[Saved data entries]
--------

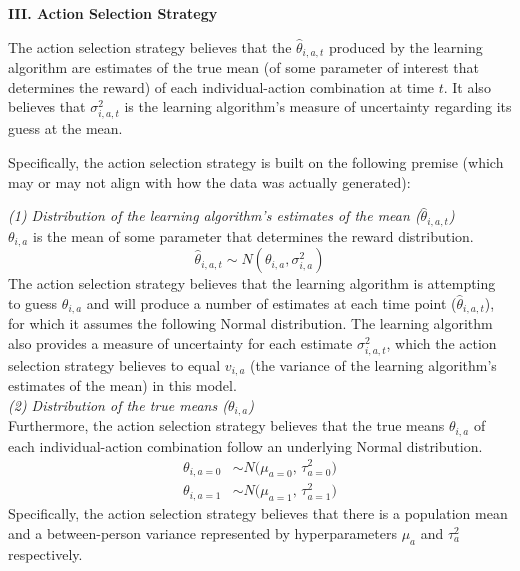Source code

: \documentclass[letterpaper, 11pt]{extarticle}
\begin{document}
\textsf{\textbf {III. Action Selection Strategy}}

The action selection strategy believes that the $\hat{\theta}_{i,a,t}$ produced by the learning algorithm are estimates of the true mean (of some parameter of interest that determines the reward) of each individual-action combination at time $t$. It also believes that $\sigma^2_{i,a,t}$ is the learning algorithm's measure of uncertainty regarding its guess at the mean. 

Specifically, the action selection strategy is built on the following premise (which may or may not align with how the data was actually generated):

\begin{problem}

\textit{(1) Distribution of the learning algorithm's estimates of the mean ($\hat{\theta}_{i,a,t}$)}\\

$\theta_{i,a}$ is the mean of some parameter that determines the reward distribution. 
$$\hat{\theta}_{i,a,t} \sim N(\theta_{i,a}, \sigma^2_{i,a})$$
The action selection strategy believes that the learning algorithm is attempting to guess $\theta_{i,a}$ and will produce a number of estimates at each time point ($\hat{\theta}_{i,a,t}$), for which it assumes the following Normal distribution. The learning algorithm also provides a measure of uncertainty for each estimate $\sigma^2_{i,a,t}$, which the action selection strategy believes to equal $v_{i,a}$ (the variance of the learning algorithm's estimates of the mean) in this model.\\

\textit{(2) Distribution of the true means ($\theta_{i,a}$)}\\

Furthermore, the action selection strategy believes that the true means $\theta_{i,a}$ of each individual-action combination follow an underlying Normal distribution.
\begin{align*}
    \theta_{i,{a=0}} &\sim N\!\big(\mu_{a=0}, \, \tau_{a=0}^{2}\big)\\
    \theta_{i,{a=1}} &\sim N\!\big(\mu_{a=1}, \, \tau_{a=1}^{2}\big)
\end{align*}
Specifically, the action selection strategy believes that there is a population mean and a between-person variance represented by hyperparameters $\mu_{a}$ and $\tau_{a}^{2}$ respectively. 

\end{problem}
\end{document}

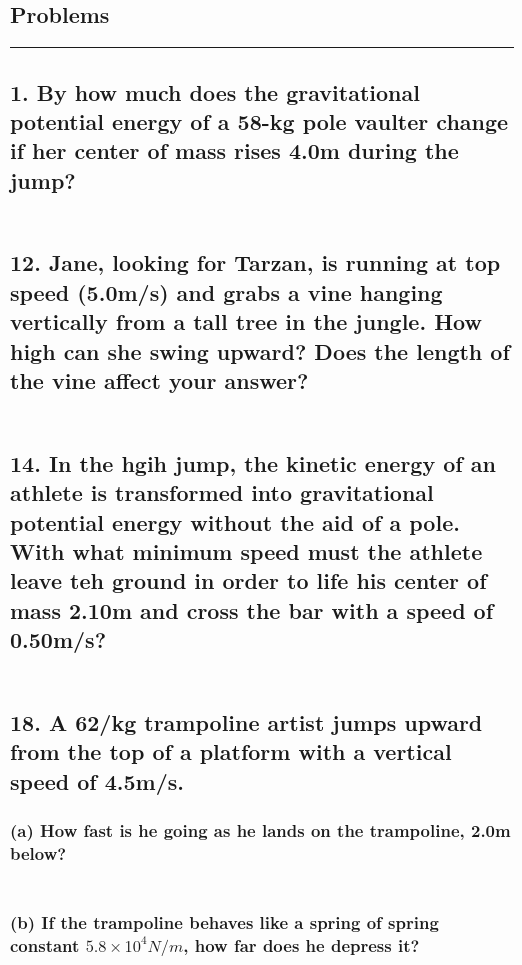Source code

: \documentclass[12pt,a4paper,english]{article}
\begin{document}
\begin{flushleft}
  \section*{Problems}
  \hrule
  \subsection{1. By how much does the gravitational potential energy of a 58-kg pole vaulter change if her center of mass rises 4.0m during the jump?}
  \begin{align*}
  \end{align*}
  \subsection{12. Jane, looking for Tarzan, is running at top speed (5.0m/s) and grabs a vine hanging vertically from a tall tree in the jungle. How high can she swing upward? Does the length of the vine affect your answer?}
  \begin{align*}
  \end{align*}
  \subsection{14. In the hgih jump, the kinetic energy of an athlete is transformed into gravitational potential energy without the aid of a pole. With what minimum speed must the athlete leave teh ground in order to life his center of mass 2.10m and cross the bar with a speed of 0.50m/s?}
  \begin{align*}
  \end{align*}
  \subsection{18. A 62/kg trampoline artist jumps upward from the top of a platform with a vertical speed of 4.5m/s.}
  \subsubsection{(a) How fast is he going as he lands on the trampoline, 2.0m below?}
  \begin{align*}
  \end{align*}
  \subsubsection{(b) If the trampoline behaves like a spring of spring constant $5.8\times10^4N/m$, how far does he depress it?}
  \begin{align*}
  \end{align*}

\end{flushleft}
\end{document}
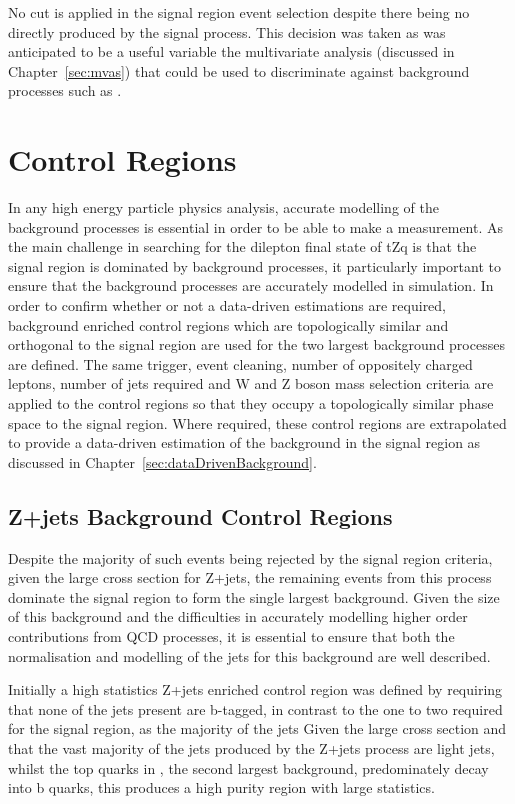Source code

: No \MET cut is applied in the signal region event selection despite there being no \MET directly produced by the signal process.
This decision was taken as \MET was anticipated to be a useful variable the multivariate analysis (discussed in Chapter~\ref{sec:mvas}) that could be used to discriminate against background processes such as \ttbar.

\section{Control Regions}\label{sec:controlRegions}
In any high energy particle physics analysis, accurate modelling of the background processes is essential in order to be able to make a measurement.
As the main challenge in searching for the dilepton final state of tZq is that the signal region is dominated by background processes, it particularly important to ensure that the background processes are accurately modelled in simulation.
In order to confirm whether or not a data-driven estimations are required, background enriched control regions which are topologically similar and orthogonal to the signal region are used for the two largest background processes are defined.
The same trigger, event cleaning, number of oppositely charged leptons, number of jets required and W and Z boson mass selection criteria are applied to the control regions so that they occupy a topologically similar phase space to the signal region.
Where required, these control regions are extrapolated to provide a data-driven estimation of the background in the signal region as discussed in Chapter~\ref{sec:dataDrivenBackground}.

\subsection{Z+jets Background Control Regions}\label{subsec:zPlusJetsCR}
Despite the majority of such events being rejected by the signal region criteria, given the large cross section for Z+jets, the remaining events from this process dominate the signal region to form the single largest background.
Given the size of this background and the difficulties in accurately modelling higher order contributions from QCD processes, it is essential to ensure that both the normalisation and modelling of the jets for this background are well described.

Initially a high statistics Z+jets enriched control region was defined by requiring that none of the jets present are b-tagged, in contrast to the one to two required for the signal region, as the majority of the jets 
Given the large cross section and that the vast majority of the jets produced by the Z+jets process are light jets, whilst the top quarks in \ttbar, the second largest background, predominately decay into b quarks, this produces a high purity region with large statistics.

--------

### The problem
All of the records above must be copied exactly, except for the pictures.

### Written answer
Source code

: \documentclass[letterpaper, 11pt]{extarticle}
\begin{document}
\textsf{\textbf {III. Action Selection Strategy}}

The action selection strategy believes that the $\hat{\theta}_{i,a,t}$ produced by the learning algorithm are estimates of the true mean (of some parameter of interest that determines the reward) of each individual-action combination at time $t$. It also believes that $\sigma^2_{i,a,t}$ is the learning algorithm's measure of uncertainty regarding its guess at the mean. 

Specifically, the action selection strategy is built on the following premise (which may or may not align with how the data was actually generated):

\begin{problem}

\textit{(1) Distribution of the learning algorithm's estimates of the mean ($\hat{\theta}_{i,a,t}$)}\\

$\theta_{i,a}$ is the mean of some parameter that determines the reward distribution. 
$$\hat{\theta}_{i,a,t} \sim N(\theta_{i,a}, \sigma^2_{i,a})$$
The action selection strategy believes that the learning algorithm is attempting to guess $\theta_{i,a}$ and will produce a number of estimates at each time point ($\hat{\theta}_{i,a,t}$), for which it assumes the following Normal distribution. The learning algorithm also provides a measure of uncertainty for each estimate $\sigma^2_{i,a,t}$, which the action selection strategy believes to equal $v_{i,a}$ (the variance of the learning algorithm's estimates of the mean) in this model.\\

\textit{(2) Distribution of the true means ($\theta_{i,a}$)}\\

Furthermore, the action selection strategy believes that the true means $\theta_{i,a}$ of each individual-action combination follow an underlying Normal distribution.
\begin{align*}
    \theta_{i,{a=0}} &\sim N\!\big(\mu_{a=0}, \, \tau_{a=0}^{2}\big)\\
    \theta_{i,{a=1}} &\sim N\!\big(\mu_{a=1}, \, \tau_{a=1}^{2}\big)
\end{align*}
Specifically, the action selection strategy believes that there is a population mean and a between-person variance represented by hyperparameters $\mu_{a}$ and $\tau_{a}^{2}$ respectively. 

\end{problem}
\end{document}

Source code

: \documentclass[12pt,a4paper,english]{article}
\begin{document}
\begin{flushleft}
  \section*{Problems}
  \hrule
  \subsection{1. By how much does the gravitational potential energy of a 58-kg pole vaulter change if her center of mass rises 4.0m during the jump?}
  \begin{align*}
  \end{align*}
  \subsection{12. Jane, looking for Tarzan, is running at top speed (5.0m/s) and grabs a vine hanging vertically from a tall tree in the jungle. How high can she swing upward? Does the length of the vine affect your answer?}
  \begin{align*}
  \end{align*}
  \subsection{14. In the hgih jump, the kinetic energy of an athlete is transformed into gravitational potential energy without the aid of a pole. With what minimum speed must the athlete leave teh ground in order to life his center of mass 2.10m and cross the bar with a speed of 0.50m/s?}
  \begin{align*}
  \end{align*}
  \subsection{18. A 62/kg trampoline artist jumps upward from the top of a platform with a vertical speed of 4.5m/s.}
  \subsubsection{(a) How fast is he going as he lands on the trampoline, 2.0m below?}
  \begin{align*}
  \end{align*}
  \subsubsection{(b) If the trampoline behaves like a spring of spring constant $5.8\times10^4N/m$, how far does he depress it?}
  \begin{align*}
  \end{align*}

\end{flushleft}
\end{document}
Source code

: No \MET cut is applied in the signal region event selection despite there being no \MET directly produced by the signal process.
This decision was taken as \MET was anticipated to be a useful variable the multivariate analysis (discussed in Chapter~\ref{sec:mvas}) that could be used to discriminate against background processes such as \ttbar.

\section{Control Regions}\label{sec:controlRegions}
In any high energy particle physics analysis, accurate modelling of the background processes is essential in order to be able to make a measurement.
As the main challenge in searching for the dilepton final state of tZq is that the signal region is dominated by background processes, it particularly important to ensure that the background processes are accurately modelled in simulation.
In order to confirm whether or not a data-driven estimations are required, background enriched control regions which are topologically similar and orthogonal to the signal region are used for the two largest background processes are defined.
The same trigger, event cleaning, number of oppositely charged leptons, number of jets required and W and Z boson mass selection criteria are applied to the control regions so that they occupy a topologically similar phase space to the signal region.
Where required, these control regions are extrapolated to provide a data-driven estimation of the background in the signal region as discussed in Chapter~\ref{sec:dataDrivenBackground}.

\subsection{Z+jets Background Control Regions}\label{subsec:zPlusJetsCR}
Despite the majority of such events being rejected by the signal region criteria, given the large cross section for Z+jets, the remaining events from this process dominate the signal region to form the single largest background.
Given the size of this background and the difficulties in accurately modelling higher order contributions from QCD processes, it is essential to ensure that both the normalisation and modelling of the jets for this background are well described.

Initially a high statistics Z+jets enriched control region was defined by requiring that none of the jets present are b-tagged, in contrast to the one to two required for the signal region, as the majority of the jets 
Given the large cross section and that the vast majority of the jets produced by the Z+jets process are light jets, whilst the top quarks in \ttbar, the second largest background, predominately decay into b quarks, this produces a high purity region with large statistics.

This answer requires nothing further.